"She's in love, and the world gets blurry
She makes mistakes, and she's in no hurry to grow up
'Cause grownups, they don't understand her
Well it's a big, big world out there, but she's not scared...
She finds hope in the strangest places
She reads her books, and she knows the faces
Of everyone that ever said she's alone
She knows every word to the saddest songs
And she sings along, though her friends all tell her
That she can't sing...
She's eighteen, much too young
To know what a kiss like that would mean
But her lips, they were no stranger to the touch
And she likes it way too much."
--Mayday Parade, So Far Away

Saturday, September 30, 2006

As requested... lol.

At the request of a fellow blogger, I'd like to take this time to discuss a certain teacher of mine who had an intense influence on the way I think today. Not only because he requested it, but because I'm thinking about thinking and it's making my head hurt, so I want to type it out.

All too often, teachers are useless. They spend more time teaching students worthless information that simply goes through my head, instead of teaching us life.

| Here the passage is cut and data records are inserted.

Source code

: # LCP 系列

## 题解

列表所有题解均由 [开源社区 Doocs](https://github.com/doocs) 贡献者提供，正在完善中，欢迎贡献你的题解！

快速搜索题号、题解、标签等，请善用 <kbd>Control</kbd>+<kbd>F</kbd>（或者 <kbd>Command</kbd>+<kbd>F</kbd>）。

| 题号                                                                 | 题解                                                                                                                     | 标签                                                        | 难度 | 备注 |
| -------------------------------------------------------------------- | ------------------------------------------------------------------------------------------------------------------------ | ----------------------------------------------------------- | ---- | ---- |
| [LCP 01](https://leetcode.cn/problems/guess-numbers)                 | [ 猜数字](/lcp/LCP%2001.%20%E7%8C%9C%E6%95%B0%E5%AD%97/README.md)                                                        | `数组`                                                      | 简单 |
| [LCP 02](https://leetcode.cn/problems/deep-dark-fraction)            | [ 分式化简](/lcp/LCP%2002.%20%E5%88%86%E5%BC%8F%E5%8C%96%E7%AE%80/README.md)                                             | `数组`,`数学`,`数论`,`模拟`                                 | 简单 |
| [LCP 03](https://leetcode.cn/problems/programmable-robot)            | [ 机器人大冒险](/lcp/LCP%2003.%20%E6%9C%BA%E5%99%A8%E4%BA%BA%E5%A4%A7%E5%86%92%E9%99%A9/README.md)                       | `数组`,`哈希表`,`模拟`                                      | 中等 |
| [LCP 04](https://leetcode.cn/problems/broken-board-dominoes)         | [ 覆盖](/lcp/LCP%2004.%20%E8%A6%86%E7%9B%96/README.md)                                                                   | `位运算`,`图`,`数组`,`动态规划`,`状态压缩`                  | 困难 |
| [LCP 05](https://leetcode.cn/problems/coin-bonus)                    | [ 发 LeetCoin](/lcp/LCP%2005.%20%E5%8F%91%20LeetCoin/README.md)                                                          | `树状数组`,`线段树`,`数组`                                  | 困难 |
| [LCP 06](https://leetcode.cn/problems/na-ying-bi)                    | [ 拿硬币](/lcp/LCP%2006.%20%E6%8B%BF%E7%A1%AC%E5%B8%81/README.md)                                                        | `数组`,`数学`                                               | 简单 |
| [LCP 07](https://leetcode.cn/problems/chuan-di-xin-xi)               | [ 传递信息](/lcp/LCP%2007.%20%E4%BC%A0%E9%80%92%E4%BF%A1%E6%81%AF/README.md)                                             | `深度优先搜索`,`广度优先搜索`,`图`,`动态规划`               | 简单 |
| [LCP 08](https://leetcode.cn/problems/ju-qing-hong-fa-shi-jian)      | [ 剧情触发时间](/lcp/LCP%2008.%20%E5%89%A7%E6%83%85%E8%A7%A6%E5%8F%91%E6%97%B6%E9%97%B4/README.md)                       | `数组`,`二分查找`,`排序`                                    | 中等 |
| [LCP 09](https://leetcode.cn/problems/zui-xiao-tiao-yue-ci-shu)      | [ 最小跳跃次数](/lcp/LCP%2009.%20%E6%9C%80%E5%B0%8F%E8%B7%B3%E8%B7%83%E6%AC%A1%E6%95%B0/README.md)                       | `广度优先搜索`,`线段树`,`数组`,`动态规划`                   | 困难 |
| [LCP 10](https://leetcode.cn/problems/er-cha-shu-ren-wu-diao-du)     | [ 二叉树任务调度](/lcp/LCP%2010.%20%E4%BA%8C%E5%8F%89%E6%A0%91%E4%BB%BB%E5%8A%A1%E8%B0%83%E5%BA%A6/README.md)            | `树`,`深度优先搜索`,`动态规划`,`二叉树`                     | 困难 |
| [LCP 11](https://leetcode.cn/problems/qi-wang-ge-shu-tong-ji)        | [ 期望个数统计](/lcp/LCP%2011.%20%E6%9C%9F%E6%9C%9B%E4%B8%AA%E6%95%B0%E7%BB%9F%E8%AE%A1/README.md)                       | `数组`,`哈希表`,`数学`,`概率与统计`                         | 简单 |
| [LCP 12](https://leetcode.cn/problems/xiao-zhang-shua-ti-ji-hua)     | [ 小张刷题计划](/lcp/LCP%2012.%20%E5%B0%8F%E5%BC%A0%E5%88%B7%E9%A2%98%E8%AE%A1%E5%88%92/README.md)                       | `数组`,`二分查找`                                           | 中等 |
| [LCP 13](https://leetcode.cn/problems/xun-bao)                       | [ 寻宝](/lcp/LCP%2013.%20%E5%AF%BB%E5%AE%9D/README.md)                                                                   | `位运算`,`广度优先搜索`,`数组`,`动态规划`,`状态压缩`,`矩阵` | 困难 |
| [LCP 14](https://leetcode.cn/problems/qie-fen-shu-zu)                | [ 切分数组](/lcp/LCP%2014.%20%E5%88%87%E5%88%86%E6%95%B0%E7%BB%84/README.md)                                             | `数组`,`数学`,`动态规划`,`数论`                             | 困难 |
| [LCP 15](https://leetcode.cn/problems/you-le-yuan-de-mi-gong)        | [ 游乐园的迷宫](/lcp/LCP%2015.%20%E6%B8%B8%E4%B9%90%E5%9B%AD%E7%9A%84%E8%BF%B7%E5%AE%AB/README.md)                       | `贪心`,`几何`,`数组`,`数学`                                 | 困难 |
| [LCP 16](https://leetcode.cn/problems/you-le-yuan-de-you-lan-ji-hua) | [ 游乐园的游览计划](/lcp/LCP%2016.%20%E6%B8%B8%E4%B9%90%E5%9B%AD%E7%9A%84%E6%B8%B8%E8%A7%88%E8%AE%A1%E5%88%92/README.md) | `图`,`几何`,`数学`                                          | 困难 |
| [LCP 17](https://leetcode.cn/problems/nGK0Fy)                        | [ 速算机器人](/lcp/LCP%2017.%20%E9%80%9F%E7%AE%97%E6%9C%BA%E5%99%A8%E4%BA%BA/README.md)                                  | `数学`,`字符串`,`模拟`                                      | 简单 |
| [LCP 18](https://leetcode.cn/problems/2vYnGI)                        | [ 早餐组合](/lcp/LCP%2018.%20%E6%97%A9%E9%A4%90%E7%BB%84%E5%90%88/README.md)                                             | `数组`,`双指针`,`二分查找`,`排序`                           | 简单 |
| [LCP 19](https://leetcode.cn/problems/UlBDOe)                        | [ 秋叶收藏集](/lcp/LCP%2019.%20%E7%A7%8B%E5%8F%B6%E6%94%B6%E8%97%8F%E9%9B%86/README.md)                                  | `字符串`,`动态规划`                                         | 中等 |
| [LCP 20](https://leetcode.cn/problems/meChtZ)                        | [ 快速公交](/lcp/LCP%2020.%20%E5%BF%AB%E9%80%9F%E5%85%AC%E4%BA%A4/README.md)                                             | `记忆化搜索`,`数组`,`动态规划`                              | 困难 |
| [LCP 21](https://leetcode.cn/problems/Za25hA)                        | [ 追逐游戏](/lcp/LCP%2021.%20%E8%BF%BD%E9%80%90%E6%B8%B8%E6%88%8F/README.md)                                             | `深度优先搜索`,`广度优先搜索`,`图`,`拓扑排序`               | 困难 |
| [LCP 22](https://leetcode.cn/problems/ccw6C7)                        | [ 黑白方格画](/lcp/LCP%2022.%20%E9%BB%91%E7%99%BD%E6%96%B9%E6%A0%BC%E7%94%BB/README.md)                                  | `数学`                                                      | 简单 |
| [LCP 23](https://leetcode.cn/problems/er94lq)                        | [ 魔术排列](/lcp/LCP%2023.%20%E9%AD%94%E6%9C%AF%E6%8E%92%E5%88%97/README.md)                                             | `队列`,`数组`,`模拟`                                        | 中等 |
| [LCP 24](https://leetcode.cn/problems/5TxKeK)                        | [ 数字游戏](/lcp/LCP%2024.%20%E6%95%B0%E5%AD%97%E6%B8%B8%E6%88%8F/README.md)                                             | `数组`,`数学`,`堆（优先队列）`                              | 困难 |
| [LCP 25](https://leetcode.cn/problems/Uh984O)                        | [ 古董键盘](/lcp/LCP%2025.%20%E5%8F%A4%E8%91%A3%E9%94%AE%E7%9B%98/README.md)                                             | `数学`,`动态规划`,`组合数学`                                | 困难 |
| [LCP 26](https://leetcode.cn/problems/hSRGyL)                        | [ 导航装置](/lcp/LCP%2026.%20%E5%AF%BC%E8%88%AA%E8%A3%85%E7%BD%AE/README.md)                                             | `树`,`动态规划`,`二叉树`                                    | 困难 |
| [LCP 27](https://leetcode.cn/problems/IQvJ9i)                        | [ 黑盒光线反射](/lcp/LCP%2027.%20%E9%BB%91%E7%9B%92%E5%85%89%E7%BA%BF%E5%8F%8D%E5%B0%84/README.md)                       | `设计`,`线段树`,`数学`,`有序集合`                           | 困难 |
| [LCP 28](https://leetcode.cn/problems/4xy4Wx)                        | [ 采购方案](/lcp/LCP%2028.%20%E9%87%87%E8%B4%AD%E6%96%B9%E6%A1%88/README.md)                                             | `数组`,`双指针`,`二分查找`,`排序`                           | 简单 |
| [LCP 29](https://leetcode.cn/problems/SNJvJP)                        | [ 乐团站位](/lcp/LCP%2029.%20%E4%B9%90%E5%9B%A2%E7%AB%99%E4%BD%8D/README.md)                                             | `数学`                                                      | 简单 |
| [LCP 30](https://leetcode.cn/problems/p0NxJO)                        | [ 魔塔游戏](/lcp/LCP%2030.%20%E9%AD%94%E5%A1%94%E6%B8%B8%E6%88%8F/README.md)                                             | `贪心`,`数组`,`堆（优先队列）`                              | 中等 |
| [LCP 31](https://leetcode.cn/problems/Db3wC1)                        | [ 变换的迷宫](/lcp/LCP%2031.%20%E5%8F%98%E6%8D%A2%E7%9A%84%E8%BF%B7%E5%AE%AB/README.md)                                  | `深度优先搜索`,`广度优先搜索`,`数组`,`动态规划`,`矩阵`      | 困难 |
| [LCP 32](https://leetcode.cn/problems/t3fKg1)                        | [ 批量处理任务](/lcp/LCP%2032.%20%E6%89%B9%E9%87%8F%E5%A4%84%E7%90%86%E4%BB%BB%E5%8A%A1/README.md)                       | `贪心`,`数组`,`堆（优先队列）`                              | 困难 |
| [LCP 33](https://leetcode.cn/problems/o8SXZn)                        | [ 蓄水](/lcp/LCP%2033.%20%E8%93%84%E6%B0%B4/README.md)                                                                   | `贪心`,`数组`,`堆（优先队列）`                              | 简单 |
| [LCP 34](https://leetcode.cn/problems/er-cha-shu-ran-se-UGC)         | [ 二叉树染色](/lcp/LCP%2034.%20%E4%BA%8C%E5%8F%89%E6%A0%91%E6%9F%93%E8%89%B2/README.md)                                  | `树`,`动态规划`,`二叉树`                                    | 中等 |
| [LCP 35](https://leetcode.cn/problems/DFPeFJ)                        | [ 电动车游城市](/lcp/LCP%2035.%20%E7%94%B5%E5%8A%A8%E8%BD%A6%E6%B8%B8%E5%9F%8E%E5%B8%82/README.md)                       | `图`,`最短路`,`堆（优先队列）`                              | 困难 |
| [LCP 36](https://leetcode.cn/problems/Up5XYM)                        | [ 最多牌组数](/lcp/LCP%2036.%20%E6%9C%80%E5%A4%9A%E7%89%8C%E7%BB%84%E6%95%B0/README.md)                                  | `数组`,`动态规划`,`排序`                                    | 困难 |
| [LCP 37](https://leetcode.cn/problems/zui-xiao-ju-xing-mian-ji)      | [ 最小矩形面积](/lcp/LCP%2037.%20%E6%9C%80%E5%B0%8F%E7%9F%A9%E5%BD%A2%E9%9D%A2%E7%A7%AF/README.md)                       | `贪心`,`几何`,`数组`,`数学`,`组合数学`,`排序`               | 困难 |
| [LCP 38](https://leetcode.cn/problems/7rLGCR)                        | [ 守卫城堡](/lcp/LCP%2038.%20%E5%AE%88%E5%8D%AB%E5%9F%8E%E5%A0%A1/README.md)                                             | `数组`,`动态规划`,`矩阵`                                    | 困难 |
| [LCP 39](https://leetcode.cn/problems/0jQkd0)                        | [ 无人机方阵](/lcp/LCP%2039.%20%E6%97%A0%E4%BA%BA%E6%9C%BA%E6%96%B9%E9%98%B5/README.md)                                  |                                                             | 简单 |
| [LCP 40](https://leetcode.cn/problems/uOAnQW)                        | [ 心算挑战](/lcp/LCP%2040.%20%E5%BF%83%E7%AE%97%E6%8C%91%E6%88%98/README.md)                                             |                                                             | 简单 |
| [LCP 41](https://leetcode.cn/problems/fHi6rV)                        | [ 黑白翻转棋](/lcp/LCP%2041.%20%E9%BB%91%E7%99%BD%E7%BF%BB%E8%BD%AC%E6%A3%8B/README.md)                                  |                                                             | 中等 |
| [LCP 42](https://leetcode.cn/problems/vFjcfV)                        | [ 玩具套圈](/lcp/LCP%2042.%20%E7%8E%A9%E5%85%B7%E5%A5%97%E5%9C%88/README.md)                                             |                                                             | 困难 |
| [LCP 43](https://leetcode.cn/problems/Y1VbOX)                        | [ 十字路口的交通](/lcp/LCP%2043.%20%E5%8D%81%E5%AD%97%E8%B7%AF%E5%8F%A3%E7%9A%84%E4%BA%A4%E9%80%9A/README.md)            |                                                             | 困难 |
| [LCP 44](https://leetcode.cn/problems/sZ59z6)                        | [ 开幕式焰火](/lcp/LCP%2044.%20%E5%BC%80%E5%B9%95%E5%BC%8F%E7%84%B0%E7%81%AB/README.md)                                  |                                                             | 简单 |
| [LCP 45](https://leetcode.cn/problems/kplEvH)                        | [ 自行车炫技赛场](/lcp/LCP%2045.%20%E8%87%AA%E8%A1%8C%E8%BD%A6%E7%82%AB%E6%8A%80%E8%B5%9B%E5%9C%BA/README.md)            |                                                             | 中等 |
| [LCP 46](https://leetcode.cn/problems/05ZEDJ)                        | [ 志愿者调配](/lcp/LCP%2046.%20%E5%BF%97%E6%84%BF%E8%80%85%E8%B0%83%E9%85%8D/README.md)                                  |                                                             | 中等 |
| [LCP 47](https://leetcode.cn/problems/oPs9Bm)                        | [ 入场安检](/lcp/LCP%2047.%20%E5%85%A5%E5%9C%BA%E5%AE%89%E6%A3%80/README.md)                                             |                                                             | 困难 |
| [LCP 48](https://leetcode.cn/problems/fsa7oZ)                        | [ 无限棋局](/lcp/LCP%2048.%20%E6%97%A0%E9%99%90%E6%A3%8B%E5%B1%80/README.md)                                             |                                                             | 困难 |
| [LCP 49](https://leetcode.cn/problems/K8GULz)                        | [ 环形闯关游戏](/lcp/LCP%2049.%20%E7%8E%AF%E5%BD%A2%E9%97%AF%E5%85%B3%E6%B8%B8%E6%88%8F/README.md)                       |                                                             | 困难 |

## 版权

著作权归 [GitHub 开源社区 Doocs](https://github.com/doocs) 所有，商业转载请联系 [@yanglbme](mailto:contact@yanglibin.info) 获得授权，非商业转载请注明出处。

That should be a class. Life.

Well, we came pretty damn close in my eighth grade SAGE history class. It wasn't history (well, it was, but whatever). It was more. We were expected to actually use our brains, instead of just writing boring dates on paper. I learned a lot about the real world, and the areas of study that I was once blind to are now clear.

He told us what it meant to be abused by government, and how to live in reality. I'm sick of teachers telling kids a bunch of lies about happy little politicians that prance around and write constitutions in their spare time. They also tell us that dreams always come true, and I can tell you firsthand that they don't. If they did, I'd be living in a much bigger house in a different country and not attending school...

Anyway, Life. It should be a class. Mr. C, keep it up. Teach them Life. Teach those blind little junior high kids Life. They need it. I did, and I'm glad today I know how to think the way I do.

Thinking about thinking. It's what I love to do. I think of how I think of how I think. Wow. My mind hurts. That could be from the music I'm blaring, though.

I've said enough, don't you think? But then again, if I typed everything that ran through my head, you'd be reading for a century or two...

Here's to the truth
Abigail<3

1 comment:

Anonymous said...

Good students make good teachers also.